Why don’t I see the whole query?¶
Long query examples and fingerprints is truncated to 2048 symbols by default to reduce space usage. In this case, the query explains section will not work. Max query size can be configured using flag --max-query-length while adding a service.
Incorrect metrics: unrealistic query execution times¶
If you’re seeing query execution times that seem impossible (like 50,000+ seconds for simple SELECT statements), this is typically caused by metric calculation errors rather than actual performance issues.
This is because enabling query plans causes pg_stat_monitor to create multiple records for each query, leading to incorrect timing calculations.
To fix the issue, disable query plan collection:
-- Check if query plan collection is enabled
SHOW pg_stat_monitor.pgsm_enable_query_plan;
-- If it shows 'on', disable it
ALTER SYSTEM SET pg_stat_monitor.pgsm_enable_query_plan = off;
SELECT pg_reload_conf();
-- Verify the change took effect
SHOW pg_stat_monitor.pgsm_enable_query_plan;
After disabling query plan collection, new metrics should show realistic execution times within minutes.
QAN service fails after upgrade¶
After upgrading PMM Server, the QAN service may fail to start with BACKOFF, FATAL, or EXITED status, preventing the QAN dashboard from loading.

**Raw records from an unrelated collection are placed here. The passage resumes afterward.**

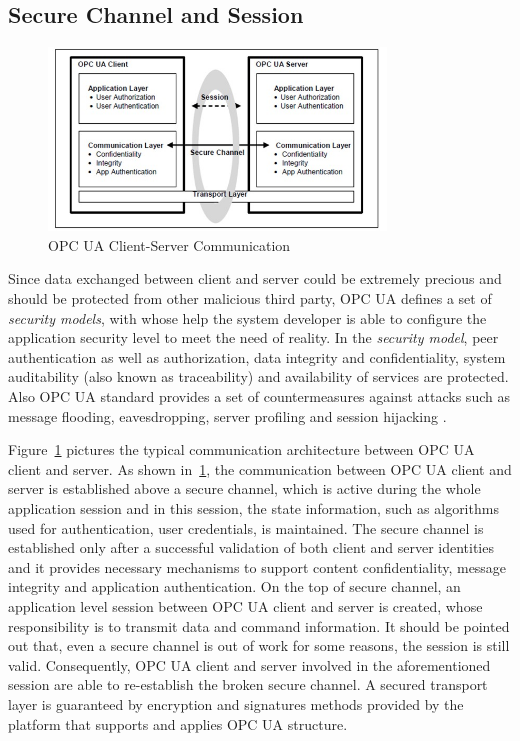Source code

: \subsection{Secure Channel and Session}

\begin{figure}[!htbp]
	\centering
	\includegraphics[width=0.8\textwidth]{opc_ua_cs_comm.jpg}
		\caption{OPC UA Client-Server Communication \cite{O2}}
	\label{fig:opc_ua_cs_comm}
\end{figure}

Since data exchanged between client and server could be extremely precious and should be protected from other malicious third party, OPC UA defines a set of  \emph{security models}, with whose help the system developer is able to configure the application security level to meet the need of reality. In the \emph{security model},  peer authentication as well as authorization, data integrity and confidentiality, system auditability (also known as traceability) and availability of services are protected. Also OPC UA  standard provides a set of countermeasures against attacks such as message flooding, eavesdropping, server profiling and session hijacking \cite{O2}.


Figure~\ref{fig:opc_ua_cs_comm} pictures the typical communication architecture between OPC UA client and server. As shown in~\ref{fig:opc_ua_cs_comm}, the communication between OPC UA client and server is established above a secure channel, which is active during the whole application session and in this session, the state information, such as algorithms used for authentication, user credentials, is maintained. The secure channel is established only after a successful validation of both client and server identities and it provides necessary mechanisms to support content confidentiality, message integrity and application authentication. On the top of secure channel, an application level session between OPC UA client and server is created, whose responsibility is to transmit data and command information. It should be pointed out that, even a secure channel is out of work for some reasons, the session is still valid. Consequently, OPC UA client and server involved in the aforementioned session are able to re-establish the broken secure channel. A secured transport layer is guaranteed by encryption and signatures methods provided by the platform that supports and applies OPC UA structure.

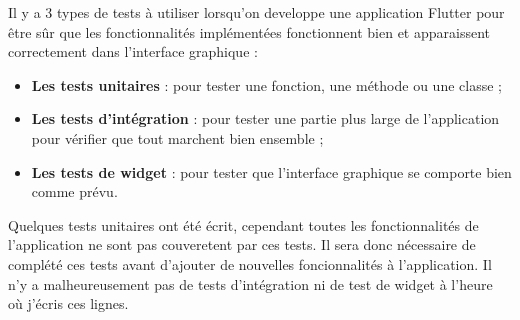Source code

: Il y a 3 types de tests à utiliser lorsqu'on developpe une application Flutter pour être sûr que les fonctionnalités implémentées fonctionnent bien et apparaissent correctement dans l'interface graphique :
\begin{itemize}
  \item \textbf{Les tests unitaires} : pour tester une fonction, une méthode ou une classe ;
  \item \textbf{Les tests d'intégration} : pour tester une partie plus large de l'application pour vérifier que tout marchent bien ensemble ;
  \item \textbf{Les tests de widget} : pour tester que l'interface graphique se comporte bien comme prévu.
\end{itemize}

Quelques tests unitaires ont été écrit, cependant toutes les fonctionnalités de l'application ne sont pas couveretent par ces tests. Il sera donc nécessaire de complété ces tests avant d'ajouter de nouvelles foncionnalités à l'application. Il n'y a malheureusement pas de tests d'intégration ni de test de widget à l'heure où j'écris ces lignes.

You’ll see the following error in /srv/logs/qan-api2.log, where x is the migration version number:
stdlog: Migrations: Dirty database version x. Fix and force version.
This happens when the ClickHouse schema migration is interrupted during the upgrade.
Resolution:¶
- PMM 3.5.0 and later: The issue is fixed automatically. PMM detects and completes the interrupted schema migration upon restart.
-
Earlier versions: Use the following manual workaround:
-
Access the PMM container:
podman exec -it pmm-server /bin/bash -
Connect to ClickHouse:
clickhouse client --username=<clickhouse_user> --password=<clickhouse_password> -d pmm -
Fix the migration state. Replace
xwith the version number from your error logs.USE pmm; INSERT INTO schema_migrations (version, dirty, sequence) VALUES (x, 0, toUnixTimestamp(NOW())*1000000000); EXIT; -
Restart QAN:
supervisorctl restart qan-api2 -
Verify QAN is running:
supervisorctl status qan-api2
-